Вот почему я не могу позволить себе погрузиться в восхваление или просто определение понятия, которое ускользает от меня и утрачивает свой смысл, едва оно выходит за рамки лично моего опыта. Я не могу взять в толк, что такое свобода, дарованная мне высшим существом. Я потерял представление об иерархии. О свободе я могу иметь лишь то понятие, какое существует у заключенного в тюрьме или у подданного современного государства. Единственная ведомая мне свобода — это свобода мысли и действия. Абсурд сводит к нулю все мои шансы на вечную свободу, зато возвращает мне свободу поступков и на нее воодушевляет. Лишение надежды и будущего означает рост готовности человека к действию.
До встречи с абсурдом обычный человек живет, имея свои цели, свои заботы о будущем или об оправданности своего существования (сейчас вопрос не в том, по отношению к чему или к кому). Он взвешивает свои шансы, рассчитывает на будущее, на свой уход на пенсию или на работу своих сыновей. Он еще верит, что кое-что в его жизни управляемо. По сути, он поступает так, как если бы был свободен, даже тогда, когда все факты словно взялись противоречить этой свободе. После встречи с абсурдом все оказывается потрясено. Мысль, что «я есмь», мой способ действовать так, будто все имеет смысл (пусть бы я при случае и говорил, что его нет ни в чем), — все это головокружительно опровергается абсурдностью возможной смерти. Думать о завтрашнем дне, намечать себе цель, иметь предпочтения — все это подразумевает веру в свободу, даже если иной раз и утверждают, что свободными себя не чувствуют. Но в момент открытия абсурда я твердо знаю, что высшей свободы, свободы быть, единственно могущей послужить основанием для истины, не существует. Смерть присутствует где-то рядом как единственная действительность. После нее все будет кончено. К тому же я не волен продолжать жить, а являюсь рабом, рабом без надежды на вечную революцию, даже без возможности прибегнуть к презрению. И кто может без революции и без презрения оставаться рабом? Какая свобода в полном смысле этого слова может существовать без уверенности в вечной жизни?

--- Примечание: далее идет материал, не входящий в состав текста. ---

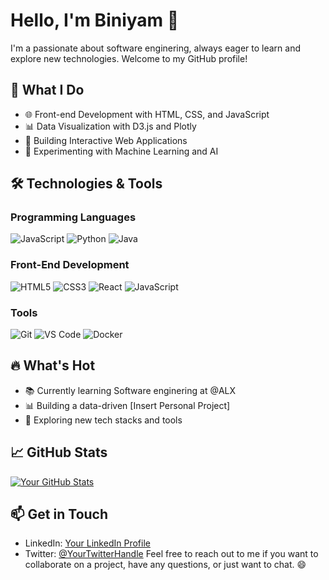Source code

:<!-- Your Name -->
# Hello, I'm Biniyam 👋

<!-- Your introduction -->
I'm a passionate about software enginering, always eager to learn and explore new technologies. Welcome to my GitHub profile!

## 🚀 What I Do

- 🌐 Front-end Development with HTML, CSS, and JavaScript
- 📊 Data Visualization with D3.js and Plotly
- 🚀 Building Interactive Web Applications
- 🧪 Experimenting with Machine Learning and AI

## 🛠️ Technologies & Tools

### Programming Languages

![JavaScript](https://img.shields.io/badge/JavaScript-%23323330.svg?style=for-the-badge&logo=javascript)
![Python](https://img.shields.io/badge/Python-%233776AB.svg?style=for-the-badge&logo=python)
![Java](https://img.shields.io/badge/Java-%23ED8B00.svg?style=for-the-badge&logo=java)

### Front-End Development

![HTML5](https://img.shields.io/badge/HTML5-%23E34F26.svg?style=for-the-badge&logo=html5)
![CSS3](https://img.shields.io/badge/CSS3-%231572B6.svg?style=for-the-badge&logo=css3)
![React](https://img.shields.io/badge/React-%2361DAFB.svg?style=for-the-badge&logo=react)
![JavaScript](https://img.shields.io/badge/JavaScript-%23323330.svg?style=for-the-badge&logo=javascript)


### Tools

![Git](https://img.shields.io/badge/Git-%23F05033.svg?style=for-the-badge&logo=git)
![VS Code](https://img.shields.io/badge/VS%20Code-%23007ACC.svg?style=for-the-badge&logo=visual-studio-code)
![Docker](https://img.shields.io/badge/Docker-%232496ED.svg?style=for-the-badge&logo=docker)

## 🔥 What's Hot

- 📚 Currently learning Software enginering at @ALX
- 📊 Building a data-driven [Insert Personal Project]
- 🌱 Exploring new tech stacks and tools

## 📈 GitHub Stats

[![Your GitHub Stats](https://github-readme-stats.vercel.app/api?username=bini34&show_icons=true&theme=dark)](https://github.com/anuraghazra/github-readme-stats)

## 📫 Get in Touch

- LinkedIn: [Your LinkedIn Profile](https://www.linkedin.com/in/yourusername/)
- Twitter: [@YourTwitterHandle](https://twitter.com/yourusername)
Feel free to reach out to me if you want to collaborate on a project, have any questions, or just want to chat. 😄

Но в то же время человек абсурда понимает, что до сих пор он был связан с постулатом о свободе, иллюзией которой он жил. В известном смысле это его сковывало. В той мере, в какой он выдвигал перед своей жизнью цель, он сообразовывал свои поступки с требованиями преследуемой им цели и становился рабом своей свободы. Так, я смогу в дальнейшем поступать не иначе, как отец семейства (или инженер, или народный вождь, или сверхштатный почтовый служащий), которым я готовлюсь стать. Я верю, что могу выбрать, быть ли мне вот этим, а не тем. Правда, я верю в это бессознательно. Но одновременно я придерживаюсь моего постулата и относительно верований тех, кто меня окружает (иные из них так уверены в своей свободе, и простодушие их так заразительно!), относительно предрассудков моей среды. Как бы далеко от моральных и социальных предрассудков им ни удавалось держаться, частично их влияние испытывают, а с лучшими из них (предрассудки бывают и хорошими, и дурными) даже сообразуют свою жизнь. Так человек абсурда понимает, что в действительности он не был свободен. Сказать яснее, я втискиваю мою жизнь между изготовленными мною загородками в той мере, в какой я питаю надежду, или беспокоюсь о моей личной правде, о том или ином способе жить и творить, в той, наконец, мере, в какой я стараюсь упорядочить мою жизнь и тем самым допускаю, что у нее есть смысл. Я поступаю подобно стольким внушающим мне отвращение чиновникам сердца и ума, которые заняты, теперь я это отлично вижу, исключительно тем, что принимают свободу человека всерьез.